On Thu, Apr 06, 2023 at 11:26:33AM -0400, chris hyser wrote:
> Commit 6419265899d9 ("sched/fair: Fix division by zero
> sysctl_numa_balancing_scan_size") prevented a divide by zero by using
> sysctl mechanisms to return EINVAL for a sysctl_numa_balancing_scan_size
> value of zero. When moved from a sysctl to a debugfs file, this checking
> was lost.
>
> This patch puts zero checking back in place.
>
> Cc: [email protected]
> Fixes: 8a99b6833c88 ("sched: Move SCHED_DEBUG sysctl to debugfs")
> Tested-by: Chen Yu <[email protected]>
> Signed-off-by: Chris Hyser <[email protected]>

I suppose.. but is it really worth the hassle? I mean, this is debug
stuff, just don't write 0 in then?

If we do find we want this (why?!) then should we not invest in a better
debugfs_create_u32_minmax() or something so that we don't get to add 40+
lines for everthing we want to add limits on?

> ---
> kernel/sched/debug.c | 44 +++++++++++++++++++++++++++++++++++++++++++-
> 1 file changed, 43 insertions(+), 1 deletion(-)
>
> diff --git a/kernel/sched/debug.c b/kernel/sched/debug.c
> index 1637b65ba07a..cc6a0172a598 100644
> --- a/kernel/sched/debug.c
> +++ b/kernel/sched/debug.c
> @@ -278,6 +278,48 @@ static const struct file_operations sched_dynamic_fops = {
>
> #endif /* CONFIG_PREEMPT_DYNAMIC */
>
> +#ifdef CONFIG_NUMA_BALANCING
> +
> +static ssize_t sched_numa_scan_write(struct file *filp, const char __user *ubuf,
> + size_t cnt, loff_t *ppos)
> +{
> + int err;
> + unsigned int scan_size;
> +
> + err = kstrtouint_from_user(ubuf, cnt, 10, &scan_size);
> + if (err)
> + return err;
> +
> + if (!scan_size)
> + return -EINVAL;
> +
> + sysctl_numa_balancing_scan_size = scan_size;
> +
> + *ppos += cnt;
> + return cnt;
> +}
> +
> +static int sched_numa_scan_show(struct seq_file *m, void *v)
> +{
> + seq_printf(m, "%d\n", sysctl_numa_balancing_scan_size);
> + return 0;
> +}
> +
> +static int sched_numa_scan_open(struct inode *inode, struct file *filp)
> +{
> + return single_open(filp, sched_numa_scan_show, NULL);
> +}
> +
> +static const struct file_operations sched_numa_scan_fops = {
> + .open = sched_numa_scan_open,
> + .write = sched_numa_scan_write,
> + .read = seq_read,
> + .llseek = seq_lseek,
> + .release = single_release,
> +};
> +
> +#endif /* CONFIG_NUMA_BALANCING */
> +
> __read_mostly bool sched_debug_verbose;
>
> static const struct seq_operations sched_debug_sops;
> @@ -332,7 +374,7 @@ static __init int sched_init_debug(void)
> debugfs_create_u32("scan_delay_ms", 0644, numa, &sysctl_numa_balancing_scan_delay);
> debugfs_create_u32("scan_period_min_ms", 0644, numa, &sysctl_numa_balancing_scan_period_min);
> debugfs_create_u32("scan_period_max_ms", 0644, numa, &sysctl_numa_balancing_scan_period_max);
> - debugfs_create_u32("scan_size_mb", 0644, numa, &sysctl_numa_balancing_scan_size);
> + debugfs_create_file("scan_size_mb", 0644, numa, NULL, &sched_numa_scan_fops);
> debugfs_create_u32("hot_threshold_ms", 0644, numa, &sysctl_numa_balancing_hot_threshold);
> #endif
>
> --
> 2.31.1
>

2023-05-01 16:31:12

by Chris Hyser

[permalink] [raw]
Subject: Re: [PATCH v4] sched/numa: Fix divide by zero for sysctl_numa_balancing_scan_size.

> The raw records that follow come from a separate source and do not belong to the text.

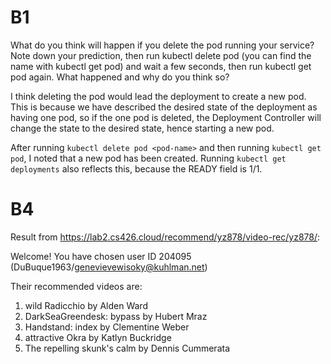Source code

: # B1

What do you think will happen if you delete the pod running your service? 
Note down your prediction, then run kubectl delete pod <pod-name> (you can 
find the name with kubectl get pod) and wait a few seconds, then run kubectl 
get pod again. What happened and why do you think so?

I think deleting the pod would lead the deployment to create a new pod. This is 
because we have described the desired state of the deployment as having one pod,
so if the one pod is deleted, the Deployment Controller will change the state to
the desired state, hence starting a new pod.

After running `kubectl delete pod <pod-name>` and then running `kubectl get pod`,
I noted that a new pod has been created. Running `kubectl get deployments` also
reflects this, because the READY field is 1/1.



# B4

Result from https://lab2.cs426.cloud/recommend/yz878/video-rec/yz878/:

Welcome! You have chosen user ID 204095 (DuBuque1963/genevievewisoky@kuhlman.net)

Their recommended videos are:
 1. wild Radicchio by Alden Ward
 2. DarkSeaGreendesk: bypass by Hubert Mraz
 3. Handstand: index by Clementine Weber
 4. attractive Okra by Katlyn Buckridge
 5. The repelling skunk's calm by Dennis Cummerata
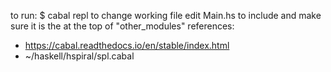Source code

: to run: $ cabal repl
to change working file edit Main.hs to include and make sure it is the at the top of "other_modules"
references:
* https://cabal.readthedocs.io/en/stable/index.html
* ~/haskell/hspiral/spl.cabal
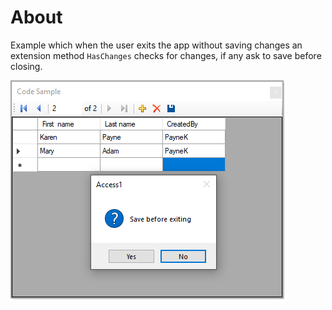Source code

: ﻿# About

Example which when the user exits the app without saving changes an extension method `HasChanges` checks for changes, if any ask to save before closing.

![Figure1](assets/figure1.png)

On 4/29/23 10:56, Peter Zijlstra wrote:
> On Thu, Apr 06, 2023 at 11:26:33AM -0400, chris hyser wrote:
>> Commit 6419265899d9 ("sched/fair: Fix division by zero
>> sysctl_numa_balancing_scan_size") prevented a divide by zero by using
>> sysctl mechanisms to return EINVAL for a sysctl_numa_balancing_scan_size
>> value of zero. When moved from a sysctl to a debugfs file, this checking
>> was lost.
>>
>> This patch puts zero checking back in place.
>>
>> Cc: [email protected]
>> Fixes: 8a99b6833c88 ("sched: Move SCHED_DEBUG sysctl to debugfs")
>> Tested-by: Chen Yu <[email protected]>
>> Signed-off-by: Chris Hyser <[email protected]>
>
> I suppose.. but is it really worth the hassle? I mean, this is debug
> stuff, just don't write 0 in then?

My understanding of the history is that this was always debug, someone
found the divide by zero and a convenient sysctl mechanism was used to
fix it. It did also cleanup a little compiler weirdness. I did not see
any justifications in the discussion of the inclusion of that patch
other than showing the nasty stack trace you get when the machine dies
after writing a zero. It is a major inconvenience, completely
preventable and technically a regression, but as you point out the new
fix is a lot more code.

In terms of actually wanting to fix this, I'm a bit confused. It clearly
was worth fixing the first time around (it has your sign-off), and the
only thing that has changed is that that fix no longer works.

>
> If we do find we want this (why?!) then should we not invest in a better
> debugfs_create_u32_minmax() or something so that we don't get to add 40+
> lines for everthing we want to add limits on?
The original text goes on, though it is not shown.